Abstract
The dendritic patterns of cells in the optic tectum of the tegu lizard, Tupinambis nigropunctatus, were analyzed with the RamonβMoliner modification of the GolgiβCox technique. Cell types were compared with those described by other authors in the tectum of other reptiles; particular comparisons of our results were made with the description of cell types in the chameleon (RamΓ³n, 1896), as the latter is the most complete analysis in the literature. The periventricular gray layers 3 and 5 consist primarily of two cell types β piriform or pyramidal shaped cells and horizontal cells. Cells in the medial portion of the tectum, in an area coextensive with the bilateral spinal projection zone, possess dendrites that extend across the midline. The latter cells have either fusiform or pyramidal shaped somas. The central white zone, layer 6, contains fibers, large fusiform or pyramidal shaped cells, fusiform cells, and small horizontal cells. The central gray zone, layer 7, is composed predominantly of fusiform cells which have dendrites extending to the superficial optic layers, large polygonal cells, and horizontal cells.
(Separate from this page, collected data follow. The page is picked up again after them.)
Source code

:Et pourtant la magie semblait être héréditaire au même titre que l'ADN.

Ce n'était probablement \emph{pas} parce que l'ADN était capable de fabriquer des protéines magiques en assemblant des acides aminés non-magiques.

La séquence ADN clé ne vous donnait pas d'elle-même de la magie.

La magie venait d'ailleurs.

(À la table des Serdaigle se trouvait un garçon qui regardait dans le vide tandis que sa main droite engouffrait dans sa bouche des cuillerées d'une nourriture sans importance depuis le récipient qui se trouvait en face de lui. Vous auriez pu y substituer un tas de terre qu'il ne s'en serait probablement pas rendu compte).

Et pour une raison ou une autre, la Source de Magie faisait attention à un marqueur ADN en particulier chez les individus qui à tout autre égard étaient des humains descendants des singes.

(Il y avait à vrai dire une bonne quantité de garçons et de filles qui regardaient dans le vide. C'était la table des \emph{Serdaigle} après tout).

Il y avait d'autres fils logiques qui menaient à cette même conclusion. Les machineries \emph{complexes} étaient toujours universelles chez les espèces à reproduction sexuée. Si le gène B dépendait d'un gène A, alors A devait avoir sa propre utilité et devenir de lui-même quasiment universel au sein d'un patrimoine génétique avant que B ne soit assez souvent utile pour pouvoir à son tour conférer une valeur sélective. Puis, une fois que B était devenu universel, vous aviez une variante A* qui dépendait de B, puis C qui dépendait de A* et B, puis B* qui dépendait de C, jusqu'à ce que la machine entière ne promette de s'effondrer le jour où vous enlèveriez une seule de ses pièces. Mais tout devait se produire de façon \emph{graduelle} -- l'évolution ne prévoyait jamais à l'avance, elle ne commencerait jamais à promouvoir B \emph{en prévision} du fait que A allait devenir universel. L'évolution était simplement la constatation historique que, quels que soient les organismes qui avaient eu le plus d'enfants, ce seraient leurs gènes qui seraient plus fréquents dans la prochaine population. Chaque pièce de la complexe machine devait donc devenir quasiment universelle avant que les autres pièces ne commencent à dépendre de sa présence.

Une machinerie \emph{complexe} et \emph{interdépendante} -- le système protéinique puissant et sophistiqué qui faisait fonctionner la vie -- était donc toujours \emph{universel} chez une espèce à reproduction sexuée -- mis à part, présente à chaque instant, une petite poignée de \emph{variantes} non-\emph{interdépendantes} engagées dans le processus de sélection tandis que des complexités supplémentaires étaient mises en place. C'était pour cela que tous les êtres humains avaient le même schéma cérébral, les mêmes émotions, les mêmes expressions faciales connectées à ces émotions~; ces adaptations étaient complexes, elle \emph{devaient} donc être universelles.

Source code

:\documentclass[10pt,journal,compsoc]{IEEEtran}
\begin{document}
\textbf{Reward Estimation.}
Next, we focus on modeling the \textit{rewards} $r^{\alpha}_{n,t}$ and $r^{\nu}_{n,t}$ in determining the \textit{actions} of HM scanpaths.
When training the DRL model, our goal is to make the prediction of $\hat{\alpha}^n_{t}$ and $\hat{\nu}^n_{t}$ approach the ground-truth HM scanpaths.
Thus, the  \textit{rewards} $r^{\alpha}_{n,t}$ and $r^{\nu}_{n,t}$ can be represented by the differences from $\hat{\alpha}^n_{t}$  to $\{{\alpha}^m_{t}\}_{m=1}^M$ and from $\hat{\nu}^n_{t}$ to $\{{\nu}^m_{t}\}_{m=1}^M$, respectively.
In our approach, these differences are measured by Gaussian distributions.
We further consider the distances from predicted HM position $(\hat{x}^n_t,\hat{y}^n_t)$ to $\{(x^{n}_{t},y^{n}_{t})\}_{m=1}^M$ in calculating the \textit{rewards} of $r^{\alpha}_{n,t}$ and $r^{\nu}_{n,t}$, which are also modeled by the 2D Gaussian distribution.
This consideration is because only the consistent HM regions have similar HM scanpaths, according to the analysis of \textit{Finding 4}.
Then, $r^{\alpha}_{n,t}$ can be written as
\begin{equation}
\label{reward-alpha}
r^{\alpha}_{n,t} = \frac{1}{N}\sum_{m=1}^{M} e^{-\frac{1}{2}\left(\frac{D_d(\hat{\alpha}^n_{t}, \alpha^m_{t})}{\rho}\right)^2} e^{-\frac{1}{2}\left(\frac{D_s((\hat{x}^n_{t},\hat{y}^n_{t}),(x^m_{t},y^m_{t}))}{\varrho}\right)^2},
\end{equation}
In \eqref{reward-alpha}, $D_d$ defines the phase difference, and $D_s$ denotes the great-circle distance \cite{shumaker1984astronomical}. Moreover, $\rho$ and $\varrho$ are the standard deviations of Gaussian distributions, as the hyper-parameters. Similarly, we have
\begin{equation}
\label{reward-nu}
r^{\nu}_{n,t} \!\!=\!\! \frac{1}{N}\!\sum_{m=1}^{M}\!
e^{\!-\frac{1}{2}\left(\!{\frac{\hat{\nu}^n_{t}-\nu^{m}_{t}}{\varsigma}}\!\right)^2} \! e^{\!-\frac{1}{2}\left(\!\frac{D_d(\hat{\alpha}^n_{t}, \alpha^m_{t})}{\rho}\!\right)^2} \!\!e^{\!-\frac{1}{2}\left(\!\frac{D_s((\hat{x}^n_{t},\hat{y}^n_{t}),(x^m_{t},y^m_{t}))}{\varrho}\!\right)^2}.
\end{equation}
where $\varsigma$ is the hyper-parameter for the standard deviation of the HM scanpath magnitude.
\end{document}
The superficial gray and white layers, layers 8β13, contain polygonal, fusiform, stellate, and horizontal elements. Layer 14 is composed solely of afferent optic tract fibers.
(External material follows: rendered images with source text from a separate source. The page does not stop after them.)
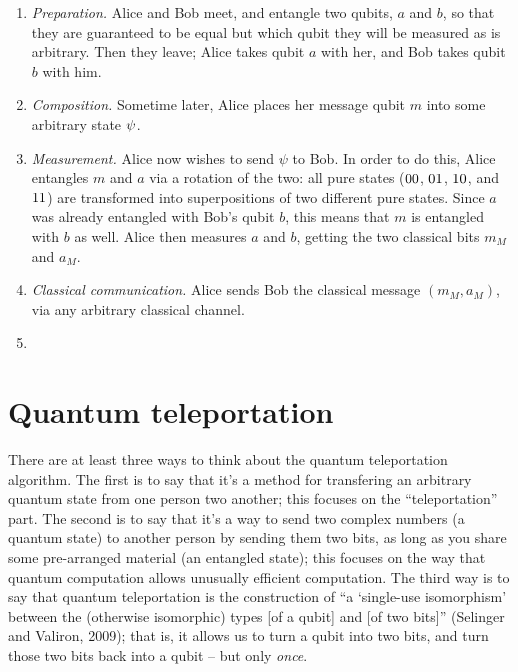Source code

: \documentclass[12pt]{amsart}
\newif\ifdraft
\let\ket\relax
\newcommand{\asz}[1]{\ifdraft\textcolor{violet}{[ASZ: #1]}\fi}
\begin{document}
\begin{enumerate}
  \item \emph{Preparation.} Alice and Bob meet, and entangle two qubits, $a$ and
    $b$, so that they are guaranteed to be equal but which qubit they will be
    measured as is arbitrary.  Then they leave; Alice takes qubit $a$ with her,
    and Bob takes qubit $b$ with him.

  \item \emph{Composition.}  Sometime later, Alice places her message qubit $m$
    into some arbitrary state $\ket{\psi}$.\asz{I \emph{think} kets aren't only
    used for pure states.}

  \item \emph{Measurement.}  Alice now wishes to send $\psi$ to Bob.  In order
    to do this, Alice entangles $m$ and $a$ via a rotation\asz{check this
    terminology} of the two: all pure states ($\ket{00}$, $\ket{01}$,
    $\ket{10}$, and $\ket{11}$) are transformed into superpositions of two
    different pure states.  Since $a$ was already entangled with Bob's qubit
    $b$, this means that $m$ is entangled with $b$ as well.\asz{Should we split
    this next off into a separate step?}  Alice then measures $a$ and $b$,
    getting the two classical bits $m_M$ and $a_M$.

  \item \emph{Classical communication.}  Alice sends Bob the classical message
    $(m_M,a_M)$, via any arbitrary classical channel.

  \item \asz{I decided this isn't clear without the details.  Maybe I'll try
    explaining this to random victims -- er, friends -- and see how clear I can
    make it.} 
\end{enumerate}

\section{Quantum teleportation}\label{sec:teleportation}

There are at least three ways to think about the quantum teleportation
algorithm.  The first is to say that it's a method for transfering an arbitrary
quantum state from one person two another; this focuses on the ``teleportation''
part.  The second is to say that it's a way to send two complex numbers (a
quantum state) to another person by sending them two bits, as long as you share
some pre-arranged material (an entangled state); this focuses on the way that
quantum computation allows unusually efficient computation.  The third way is to
say that quantum teleportation is the construction of ``a `single-use
isomorphism' between the (otherwise isomorphic) types [of a qubit] and [of two
bits]''  (Selinger and Valiron, 2009\asz{reify this citation}); that is, it
allows us to turn a qubit into two bits, and turn those two bits back into a
qubit – but only \emph{once}.
\end{document}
Several differences in the occurrence and distribution of cell types between the tegu and the other reptiles studied are noted. Additionally, the laminar distribution of retinal, tectotectal, telencephalic, and spinal projections in the tegutectum can be related to the distribution of cell types, and those cells which may be postsynaptic to specific inputs can be identified. The highly differentiated laminar structure of the reptilian optic tectum, both in regard to cell type and to afferent and efferent connections, may serve as a model for studying some functional properties of lamination common to cortical structures.